Eddie Fisher, who was married to Elizabeth Taylor at the time, appears uncredited as one of street urchins who beg Taylor for a morsel of bread.

Patricia Neal played the lead role to so much acclaim on the London stage she was sure she would be given the part in the film adaptation, even without her agent promoting her the job. She then woke up in shock to find Elizabeth Taylor had been assigned the role.

According to Mercedes McCambridge, she would ride to the London set of this film in the same car as Montgomery Clift. Clift always insisted that the driver stop by Wormwood Scrubs prison, so that Clift could scream out the car window at the convicts behind bars.

According to author Garson Kanin in his memoir "Tracy and Hepburn", Katharine Hepburn was reportedly so furious at the way Montgomery Clift was treated by Sam Spiegel and Joseph L. Mankiewicz during the filming that, after making sure that she would not be needed for retakes, she told both men off and actually spat at them (although it remains unclear just which one of the two she spat at, or if she spat at both.)

Because of years of alcoholism and prescription drug abuse, Montgomery Clift was considered uninsurable due to chronic ill health. Ordinarily that would have meant he would have been fired and replaced, but his good friend Elizabeth Taylor saved his job by insisting she would not do the film without him.



In the French post-synchronized version of the film, the actors are dubbed by: Claude Winter (Elizabeth Taylor), Claire Guibert (Katharine Hepburn), Bernard Noël (Montgomery Clift), Serge Nadaud (Albert Dekker), Claude Daltys (Mercedes McCambridge), Jean-Pierre Duclos (Gary Raymond), Lita Recio (Mavis Villiers), Hélène Tossy (Joan Young) and Michel Gudin (David Cameron).

In the French-dubbed version, made in 1960, the name of Katharine Hepburn's character was inexplicably changed from "Violet Venable" to "Valérie Venable".

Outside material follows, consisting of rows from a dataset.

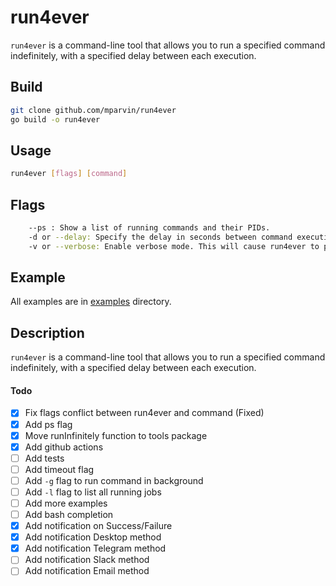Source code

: # run4ever
`run4ever` is a command-line tool that allows you to run a specified command indefinitely, with a specified delay between each execution.

## Build
```bash
git clone github.com/mparvin/run4ever
go build -o run4ever
```

## Usage
```bash
run4ever [flags] [command]
```

## Flags
```bash
    --ps : Show a list of running commands and their PIDs.
    -d or --delay: Specify the delay in seconds between command executions. Default is 10 seconds.
    -v or --verbose: Enable verbose mode. This will cause run4ever to print additional output such as errors and confirmation messages.
```

## Example
All examples are in [examples](examples) directory.

## Description
`run4ever` is a command-line tool that allows you to run a specified command indefinitely, with a specified delay between each execution.


#### Todo
- [X] Fix flags conflict between run4ever and command (Fixed)
- [X] Add ps flag
- [X] Move runInfinitely function to tools package
- [X] Add github actions
- [ ] Add tests
- [ ] Add timeout flag
- [ ] Add `-g` flag to run command in background
- [ ] Add `-l` flag to list all running jobs
- [ ] Add more examples
- [ ] Add bash completion
- [X] Add notification on Success/Failure
- [X] Add notification Desktop method
- [X] Add notification Telegram method
- [ ] Add notification Slack method
- [ ] Add notification Email method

In the Italian post-synchronized version of the film, the actors are dubbed by: Lidia Simoneschi (Elizabeth Taylor), Andreina Pagnani (Katharine Hepburn), Giuseppe Rinaldi (Montgomery Clift), Giorgio Capecchi (Albert Dekker), Rosetta Calavetta (Mercedes McCambridge), Massimo Turci (Gary Raymond) and Wanda Tettoni (Mavis Villiers).

Screenplay writer Gore Vidal and Tennessee Williams' partner Frank Merlo may briefly be glimpsed among those observing Montgomery Clift operate in the opening sequence.

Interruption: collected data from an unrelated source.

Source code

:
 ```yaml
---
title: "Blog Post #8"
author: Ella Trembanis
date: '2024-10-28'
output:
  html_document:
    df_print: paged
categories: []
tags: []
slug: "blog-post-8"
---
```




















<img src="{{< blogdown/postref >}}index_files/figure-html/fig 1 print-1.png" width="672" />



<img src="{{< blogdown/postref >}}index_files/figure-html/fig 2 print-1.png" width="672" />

Screenwriter Gore Vidal credits film critic Bosley Crowther with the success of this film. Crowther wrote a scathing review denouncing the film as the work of degenerates obsessed with rape, incest, homosexuality, and cannibalism among other qualities. Vidal believes advertising such salacious detail made audiences flock in droves to the film.

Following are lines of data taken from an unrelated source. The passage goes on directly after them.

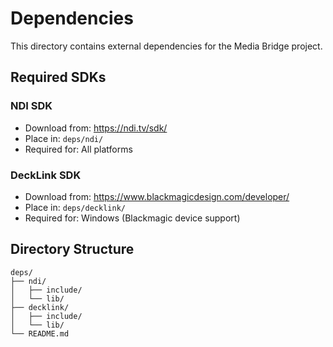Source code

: # Dependencies

This directory contains external dependencies for the Media Bridge project.

## Required SDKs

### NDI SDK
- Download from: https://ndi.tv/sdk/
- Place in: `deps/ndi/`
- Required for: All platforms

### DeckLink SDK
- Download from: https://www.blackmagicdesign.com/developer/
- Place in: `deps/decklink/`
- Required for: Windows (Blackmagic device support)

## Directory Structure
```
deps/
├── ndi/
│   ├── include/
│   └── lib/
├── decklink/
│   ├── include/
│   └── lib/
└── README.md
```
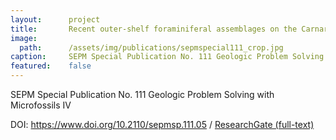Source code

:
 ```yaml
---
layout:      project
title:       Recent outer-shelf foraminiferal assemblages on the Carnarvon Ramp and Northwestern Shelf of Western Australia
image:
  path:      /assets/img/publications/sepmspecial111_crop.jpg
caption:     SEPM Special Publication No. 111 Geologic Problem Solving with Microfossils IV
featured:    false
---
```


SEPM Special Publication No. 111 Geologic Problem Solving with Microfossils IV

DOI: <a href="https://www.doi.org/10.2110/sepmsp.111.05" target="_blank">https://www.doi.org/10.2110/sepmsp.111.05</a> / <a href="https://www.researchgate.net/publication/335989163_RECENT_OUTER-SHELF_FORAMINIFERAL_ASSEMBLAGES_ON_THE_CARNARVON_RAMP_AND_NORTHWESTERN_SHELF_OF_WESTERN_AUSTRALIA" target="_blank">ResearchGate (full-text)</a>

The allusion to Herman Melville and the Galapagos islands refers to the "The Encantadas or Enchanted Isles", a series of "sketches," or short prose works, about the Galapagos Islands written primarily from Melville's own experience sailing around the islands.

The filmmakers were given special dispensation by the Breen office so that the homosexuality of Sebastian Venable could be "inferred, but not shown."

The only film for which Elizabeth Taylor and 'Katharine Hepburn (I)' competed with a co-star for the same Best Actress Academy Award. However, the award went to Simone Signoret.

This film was an adaptation of a one-act play by Tennessee Williams that was originally performed Off-Broadway on a double bill with another one-act play by Tennessee Williams, "Something Unspoken". The double bill was presented under the title of "Garden District" and opened on January 7, 1958 at the York Playhouse in New York. The original stage production of "Suddenly, Last Summer" starred Anne Meacham as Catherine, Hortense Alden as Mrs. Venable, and Alan Mixon as George Holly. This same double bill of one-act plays was presented on Broadway, again under the title "Garden District", in 1995. This production starred Elizabeth Ashley as Mrs. Venable, Jordan Baker as Catherine and Mitchell Lichtenstein as George Holly. This version opened Oct 10, 1995 at the Circle in the Square Theater and ran for 31 performances.